* _WHAT THE TASK ASKS_: Extract every line below that contains the word "subsection".

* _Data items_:
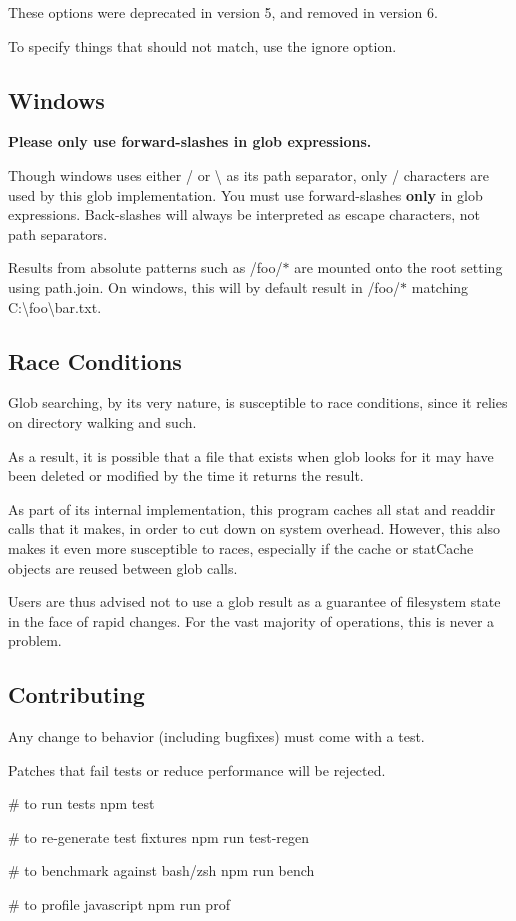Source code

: These options were deprecated in version 5, and removed in version 6.

To specify things that should not match, use the {\ttfamily ignore} option.

\subsection*{Windows}

{\bfseries Please only use forward-\/slashes in glob expressions.}

Though windows uses either {\ttfamily /} or {\ttfamily \textbackslash{}} as its path separator, only {\ttfamily /} characters are used by this glob implementation. You must use forward-\/slashes {\bfseries only} in glob expressions. Back-\/slashes will always be interpreted as escape characters, not path separators.

Results from absolute patterns such as {\ttfamily /foo/$\ast$} are mounted onto the root setting using {\ttfamily path.\+join}. On windows, this will by default result in {\ttfamily /foo/$\ast$} matching {\ttfamily C\+:\textbackslash{}foo\textbackslash{}bar.\+txt}.

\subsection*{Race Conditions}

Glob searching, by its very nature, is susceptible to race conditions, since it relies on directory walking and such.

As a result, it is possible that a file that exists when glob looks for it may have been deleted or modified by the time it returns the result.

As part of its internal implementation, this program caches all stat and readdir calls that it makes, in order to cut down on system overhead. However, this also makes it even more susceptible to races, especially if the cache or stat\+Cache objects are reused between glob calls.

Users are thus advised not to use a glob result as a guarantee of filesystem state in the face of rapid changes. For the vast majority of operations, this is never a problem.

\subsection*{Contributing}

Any change to behavior (including bugfixes) must come with a test.

Patches that fail tests or reduce performance will be rejected.


\begin{DoxyCode}
# to run tests
npm test

# to re-generate test fixtures
npm run test-regen

# to benchmark against bash/zsh
npm run bench

# to profile javascript
npm run prof
\end{DoxyCode}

* _ANSWER SPACE_:
\subsection*{Windows}
\subsection*{Race Conditions}
\subsection*{Contributing}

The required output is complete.